Только когда он услышал их шаги во дворе — удаляющиеся, отдающиеся гулким эхом в каменных стенах, — он смог разрыдаться.

Оба барка были без флагов, с потрепанными парусами, неприметные, — но заметил Джованни, — пушки на них блестели, как новенькие.

— Куэрво, — приставив ладонь к глазам, взглянув на шлюпки, сказал дон Мартин — они со священником встретились здесь, в уединенном, тихом заливе. «Виделись вы с ним когда-нибудь, святой отец?».

— Нет, — медленно, почувствовав, как застыли губы, — ответил Джованни. «Нет, не приходилось».

От океана — огромного, синего, — глубокой, почти черной синевы, — веяло свежестью.
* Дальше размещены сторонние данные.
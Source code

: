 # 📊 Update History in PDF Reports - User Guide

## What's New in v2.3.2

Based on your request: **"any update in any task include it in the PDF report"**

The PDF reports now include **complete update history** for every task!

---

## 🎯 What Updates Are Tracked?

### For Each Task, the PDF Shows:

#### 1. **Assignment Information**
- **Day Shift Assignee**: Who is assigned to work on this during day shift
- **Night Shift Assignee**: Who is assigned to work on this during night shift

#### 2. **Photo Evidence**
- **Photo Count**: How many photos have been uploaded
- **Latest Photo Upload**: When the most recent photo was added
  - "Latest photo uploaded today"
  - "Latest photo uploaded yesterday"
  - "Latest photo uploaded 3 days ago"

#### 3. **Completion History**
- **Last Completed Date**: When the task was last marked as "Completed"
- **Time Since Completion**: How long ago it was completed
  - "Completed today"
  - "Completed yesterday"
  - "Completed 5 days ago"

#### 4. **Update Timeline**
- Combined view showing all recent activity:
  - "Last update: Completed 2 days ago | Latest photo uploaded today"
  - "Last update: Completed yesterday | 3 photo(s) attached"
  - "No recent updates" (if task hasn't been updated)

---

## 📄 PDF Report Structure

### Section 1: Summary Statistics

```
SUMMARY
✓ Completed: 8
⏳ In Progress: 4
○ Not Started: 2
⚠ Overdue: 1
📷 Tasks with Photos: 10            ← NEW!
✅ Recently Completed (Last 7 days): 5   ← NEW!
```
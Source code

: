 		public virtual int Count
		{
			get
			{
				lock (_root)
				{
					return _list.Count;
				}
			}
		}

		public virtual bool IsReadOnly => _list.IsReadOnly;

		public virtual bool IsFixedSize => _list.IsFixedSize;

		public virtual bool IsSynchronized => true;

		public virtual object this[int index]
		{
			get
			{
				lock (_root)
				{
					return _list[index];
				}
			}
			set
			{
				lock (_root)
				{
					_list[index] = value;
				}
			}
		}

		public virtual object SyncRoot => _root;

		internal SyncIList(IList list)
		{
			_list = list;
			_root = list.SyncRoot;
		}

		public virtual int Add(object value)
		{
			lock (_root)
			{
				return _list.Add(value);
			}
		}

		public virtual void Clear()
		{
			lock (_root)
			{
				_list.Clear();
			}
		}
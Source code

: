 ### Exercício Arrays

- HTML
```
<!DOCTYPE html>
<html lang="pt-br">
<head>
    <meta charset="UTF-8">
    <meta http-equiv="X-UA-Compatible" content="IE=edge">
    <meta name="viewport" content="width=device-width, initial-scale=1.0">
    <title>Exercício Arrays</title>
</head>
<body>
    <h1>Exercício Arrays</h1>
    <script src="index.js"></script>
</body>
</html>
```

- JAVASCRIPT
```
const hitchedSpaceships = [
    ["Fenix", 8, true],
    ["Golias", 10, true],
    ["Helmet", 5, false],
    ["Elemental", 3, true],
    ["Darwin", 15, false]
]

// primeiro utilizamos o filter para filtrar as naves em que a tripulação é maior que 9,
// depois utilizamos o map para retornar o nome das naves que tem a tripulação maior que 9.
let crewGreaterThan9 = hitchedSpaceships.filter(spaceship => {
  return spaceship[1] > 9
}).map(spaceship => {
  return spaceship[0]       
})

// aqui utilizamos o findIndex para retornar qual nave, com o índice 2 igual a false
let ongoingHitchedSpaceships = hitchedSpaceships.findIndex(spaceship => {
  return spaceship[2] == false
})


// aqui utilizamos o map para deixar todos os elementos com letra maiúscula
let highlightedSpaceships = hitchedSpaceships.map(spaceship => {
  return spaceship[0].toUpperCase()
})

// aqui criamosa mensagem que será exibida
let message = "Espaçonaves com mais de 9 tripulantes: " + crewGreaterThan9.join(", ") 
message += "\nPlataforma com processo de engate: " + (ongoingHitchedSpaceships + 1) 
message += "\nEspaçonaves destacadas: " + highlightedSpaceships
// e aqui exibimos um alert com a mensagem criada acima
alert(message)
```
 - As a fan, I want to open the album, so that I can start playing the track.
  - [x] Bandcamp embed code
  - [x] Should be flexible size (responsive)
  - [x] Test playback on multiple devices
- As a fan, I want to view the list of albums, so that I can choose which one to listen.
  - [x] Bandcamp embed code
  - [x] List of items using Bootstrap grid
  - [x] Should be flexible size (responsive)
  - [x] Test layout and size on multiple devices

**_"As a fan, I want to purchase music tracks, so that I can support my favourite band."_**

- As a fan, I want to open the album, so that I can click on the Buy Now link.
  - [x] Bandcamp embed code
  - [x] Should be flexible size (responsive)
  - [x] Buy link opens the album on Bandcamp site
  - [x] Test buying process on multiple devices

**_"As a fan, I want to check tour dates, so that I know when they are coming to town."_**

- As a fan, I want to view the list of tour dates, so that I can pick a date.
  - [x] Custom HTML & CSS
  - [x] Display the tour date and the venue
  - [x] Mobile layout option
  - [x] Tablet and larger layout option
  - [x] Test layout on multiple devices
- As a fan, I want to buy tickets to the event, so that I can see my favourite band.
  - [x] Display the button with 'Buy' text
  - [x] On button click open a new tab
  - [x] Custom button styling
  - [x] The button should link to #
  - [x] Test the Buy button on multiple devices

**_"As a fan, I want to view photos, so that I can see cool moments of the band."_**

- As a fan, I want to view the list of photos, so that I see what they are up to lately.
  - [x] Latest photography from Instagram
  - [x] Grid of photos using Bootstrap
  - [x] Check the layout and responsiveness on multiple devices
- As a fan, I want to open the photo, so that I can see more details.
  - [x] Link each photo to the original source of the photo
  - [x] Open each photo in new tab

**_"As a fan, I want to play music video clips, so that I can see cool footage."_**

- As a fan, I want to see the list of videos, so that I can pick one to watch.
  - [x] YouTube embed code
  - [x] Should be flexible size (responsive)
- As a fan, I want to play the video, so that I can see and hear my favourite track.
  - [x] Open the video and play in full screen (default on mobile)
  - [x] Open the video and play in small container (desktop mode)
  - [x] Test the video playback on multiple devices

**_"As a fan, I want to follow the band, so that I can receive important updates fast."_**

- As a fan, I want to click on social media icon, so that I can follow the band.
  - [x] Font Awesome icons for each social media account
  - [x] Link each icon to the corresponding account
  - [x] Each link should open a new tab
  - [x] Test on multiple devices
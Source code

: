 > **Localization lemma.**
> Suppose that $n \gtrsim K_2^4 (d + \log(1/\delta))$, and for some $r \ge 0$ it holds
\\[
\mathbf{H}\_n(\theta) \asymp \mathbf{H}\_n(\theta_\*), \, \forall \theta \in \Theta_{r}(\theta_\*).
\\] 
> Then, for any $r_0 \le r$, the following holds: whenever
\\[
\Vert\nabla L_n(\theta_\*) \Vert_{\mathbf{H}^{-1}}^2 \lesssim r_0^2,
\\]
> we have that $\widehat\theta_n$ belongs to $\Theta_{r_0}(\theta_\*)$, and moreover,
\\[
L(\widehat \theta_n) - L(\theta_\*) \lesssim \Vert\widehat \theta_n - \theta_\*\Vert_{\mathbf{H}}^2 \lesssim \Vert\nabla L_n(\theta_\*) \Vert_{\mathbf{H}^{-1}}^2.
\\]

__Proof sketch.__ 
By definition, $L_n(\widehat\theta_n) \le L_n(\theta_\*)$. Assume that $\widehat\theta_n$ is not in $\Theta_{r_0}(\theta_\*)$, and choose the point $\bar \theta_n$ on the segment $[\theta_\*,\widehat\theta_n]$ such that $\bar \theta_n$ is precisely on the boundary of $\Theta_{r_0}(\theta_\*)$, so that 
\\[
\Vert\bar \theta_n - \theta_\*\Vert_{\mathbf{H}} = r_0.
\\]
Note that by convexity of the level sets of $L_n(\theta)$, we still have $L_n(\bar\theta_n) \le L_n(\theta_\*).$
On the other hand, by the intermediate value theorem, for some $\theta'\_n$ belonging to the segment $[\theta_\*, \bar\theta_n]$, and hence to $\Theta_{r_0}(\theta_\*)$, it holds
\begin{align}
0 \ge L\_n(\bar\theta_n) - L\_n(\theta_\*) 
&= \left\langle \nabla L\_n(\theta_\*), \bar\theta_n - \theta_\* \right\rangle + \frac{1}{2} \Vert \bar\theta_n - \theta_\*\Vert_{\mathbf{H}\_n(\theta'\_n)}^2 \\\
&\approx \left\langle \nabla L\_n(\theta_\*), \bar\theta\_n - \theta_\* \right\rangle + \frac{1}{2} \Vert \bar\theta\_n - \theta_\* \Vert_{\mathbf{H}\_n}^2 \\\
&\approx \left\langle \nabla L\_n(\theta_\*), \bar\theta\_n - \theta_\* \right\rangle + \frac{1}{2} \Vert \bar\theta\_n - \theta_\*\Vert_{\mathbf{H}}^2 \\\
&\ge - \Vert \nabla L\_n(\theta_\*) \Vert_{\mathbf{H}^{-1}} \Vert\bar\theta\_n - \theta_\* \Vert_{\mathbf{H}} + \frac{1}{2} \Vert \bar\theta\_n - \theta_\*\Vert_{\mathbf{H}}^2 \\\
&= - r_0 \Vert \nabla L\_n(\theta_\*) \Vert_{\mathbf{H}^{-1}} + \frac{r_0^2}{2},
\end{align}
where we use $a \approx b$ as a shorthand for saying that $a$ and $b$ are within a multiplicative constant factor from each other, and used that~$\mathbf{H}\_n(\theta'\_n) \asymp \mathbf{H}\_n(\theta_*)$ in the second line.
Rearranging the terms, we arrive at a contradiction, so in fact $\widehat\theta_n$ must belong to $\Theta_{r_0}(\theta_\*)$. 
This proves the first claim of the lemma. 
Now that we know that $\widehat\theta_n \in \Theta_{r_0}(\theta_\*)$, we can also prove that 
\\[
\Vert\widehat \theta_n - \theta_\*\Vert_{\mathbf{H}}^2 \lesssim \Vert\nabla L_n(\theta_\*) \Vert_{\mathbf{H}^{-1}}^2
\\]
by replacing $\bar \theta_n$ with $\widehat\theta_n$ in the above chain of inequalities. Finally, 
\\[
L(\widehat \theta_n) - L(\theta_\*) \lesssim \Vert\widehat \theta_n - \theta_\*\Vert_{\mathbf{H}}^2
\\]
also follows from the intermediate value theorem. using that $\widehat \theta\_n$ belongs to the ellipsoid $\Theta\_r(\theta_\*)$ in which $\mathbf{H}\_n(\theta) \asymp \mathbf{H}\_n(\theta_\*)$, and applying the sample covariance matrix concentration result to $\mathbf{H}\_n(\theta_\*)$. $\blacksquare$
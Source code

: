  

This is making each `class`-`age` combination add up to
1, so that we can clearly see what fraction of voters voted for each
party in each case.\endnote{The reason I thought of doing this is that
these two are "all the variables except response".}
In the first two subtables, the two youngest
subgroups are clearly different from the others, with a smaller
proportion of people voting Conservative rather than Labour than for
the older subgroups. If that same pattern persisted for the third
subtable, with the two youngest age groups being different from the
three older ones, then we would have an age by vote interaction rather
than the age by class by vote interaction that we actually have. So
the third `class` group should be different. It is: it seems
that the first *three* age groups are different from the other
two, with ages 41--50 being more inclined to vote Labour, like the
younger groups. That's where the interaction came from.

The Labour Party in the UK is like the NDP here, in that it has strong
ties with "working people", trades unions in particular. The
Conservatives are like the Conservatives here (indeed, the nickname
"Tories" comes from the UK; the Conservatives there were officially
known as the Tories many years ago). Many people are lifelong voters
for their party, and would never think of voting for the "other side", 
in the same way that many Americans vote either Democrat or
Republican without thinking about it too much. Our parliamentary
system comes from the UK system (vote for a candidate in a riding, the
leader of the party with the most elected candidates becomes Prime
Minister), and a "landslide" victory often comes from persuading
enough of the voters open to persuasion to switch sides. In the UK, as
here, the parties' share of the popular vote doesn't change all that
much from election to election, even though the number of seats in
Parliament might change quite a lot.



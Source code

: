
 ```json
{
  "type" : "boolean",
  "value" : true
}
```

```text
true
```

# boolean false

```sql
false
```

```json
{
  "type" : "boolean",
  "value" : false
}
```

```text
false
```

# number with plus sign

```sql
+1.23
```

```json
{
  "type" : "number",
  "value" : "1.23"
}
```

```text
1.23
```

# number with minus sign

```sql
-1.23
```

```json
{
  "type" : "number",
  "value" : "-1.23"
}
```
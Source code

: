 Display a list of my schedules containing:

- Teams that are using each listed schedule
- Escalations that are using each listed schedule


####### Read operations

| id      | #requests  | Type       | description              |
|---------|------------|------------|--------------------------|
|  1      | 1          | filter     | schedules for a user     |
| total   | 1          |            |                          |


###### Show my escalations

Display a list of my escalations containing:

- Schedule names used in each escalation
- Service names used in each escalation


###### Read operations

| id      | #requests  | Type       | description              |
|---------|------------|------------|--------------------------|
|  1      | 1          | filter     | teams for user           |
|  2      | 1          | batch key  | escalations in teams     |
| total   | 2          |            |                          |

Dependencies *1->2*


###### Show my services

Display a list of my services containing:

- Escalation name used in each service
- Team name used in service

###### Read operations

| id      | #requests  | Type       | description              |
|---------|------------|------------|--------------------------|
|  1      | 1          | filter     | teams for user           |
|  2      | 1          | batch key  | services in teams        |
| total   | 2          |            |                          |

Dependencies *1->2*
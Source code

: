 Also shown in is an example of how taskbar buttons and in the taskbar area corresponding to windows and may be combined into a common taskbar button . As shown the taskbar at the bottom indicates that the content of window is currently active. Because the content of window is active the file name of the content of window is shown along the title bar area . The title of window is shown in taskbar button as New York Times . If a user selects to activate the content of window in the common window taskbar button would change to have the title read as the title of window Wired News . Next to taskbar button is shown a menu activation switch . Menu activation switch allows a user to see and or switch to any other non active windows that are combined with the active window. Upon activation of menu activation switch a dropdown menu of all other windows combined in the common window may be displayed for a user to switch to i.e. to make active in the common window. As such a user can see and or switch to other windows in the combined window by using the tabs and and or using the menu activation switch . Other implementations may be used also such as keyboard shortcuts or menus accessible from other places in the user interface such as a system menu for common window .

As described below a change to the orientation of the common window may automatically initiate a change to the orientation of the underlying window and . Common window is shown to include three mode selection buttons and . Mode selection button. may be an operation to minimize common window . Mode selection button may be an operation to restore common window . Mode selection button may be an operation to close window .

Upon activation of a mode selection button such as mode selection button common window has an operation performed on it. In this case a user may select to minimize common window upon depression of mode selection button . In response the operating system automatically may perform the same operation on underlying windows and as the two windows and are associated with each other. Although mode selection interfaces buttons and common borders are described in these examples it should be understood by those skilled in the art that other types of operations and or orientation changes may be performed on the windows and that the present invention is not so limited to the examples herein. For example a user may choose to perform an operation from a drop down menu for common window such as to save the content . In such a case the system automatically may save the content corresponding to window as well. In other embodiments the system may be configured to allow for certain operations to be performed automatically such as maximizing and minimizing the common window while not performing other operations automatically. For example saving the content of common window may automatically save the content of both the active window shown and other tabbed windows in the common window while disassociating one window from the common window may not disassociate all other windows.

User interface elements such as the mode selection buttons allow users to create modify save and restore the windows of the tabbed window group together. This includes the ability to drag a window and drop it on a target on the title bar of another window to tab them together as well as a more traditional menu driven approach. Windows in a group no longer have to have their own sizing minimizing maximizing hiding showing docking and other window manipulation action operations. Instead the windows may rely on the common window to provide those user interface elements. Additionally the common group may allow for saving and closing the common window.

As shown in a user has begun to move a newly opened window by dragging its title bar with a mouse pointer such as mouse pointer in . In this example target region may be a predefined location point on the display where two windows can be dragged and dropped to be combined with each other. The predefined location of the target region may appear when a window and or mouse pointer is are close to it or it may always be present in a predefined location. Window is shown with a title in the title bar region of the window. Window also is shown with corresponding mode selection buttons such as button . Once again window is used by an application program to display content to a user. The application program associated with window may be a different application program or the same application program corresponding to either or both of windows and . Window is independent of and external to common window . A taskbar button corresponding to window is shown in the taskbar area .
Джованни оглянулся на серый, пустынный берег, и, чуть вздохнув, приказал себе: «Сначала — дело, все остальное — потом».

Высокий, широкоплечий человек с повязкой на одном глазу, прошагал по воде, и чуть кивнув, подал руку: «Дон Мартин, не ждал вас здесь встретить».

— У нас возникли, — таможенник помедлил, — затруднения, Ворон. Вот, святой отец вам все расскажет.

— Вы кто? — коротко спросил капитан, остановившись перед Джованни.

— Я — Испанец, — так же кратко сказал тот, глядя в красивое, жесткое лицо Ворона.

Единственный глаз — небесной лазури, — холодно посмотрел на него. Куэрво чуть усмехнулся тонкими губами и протянул Джованни руку: «В Панаме я вас не смог поблагодарить лично, — пришлось быстро отплывать, — ну так сделаю это сейчас. Вы смелый человек, Испанец».

Джованни пожал плечами. «Иначе не было бы смысла во все это ввязываться».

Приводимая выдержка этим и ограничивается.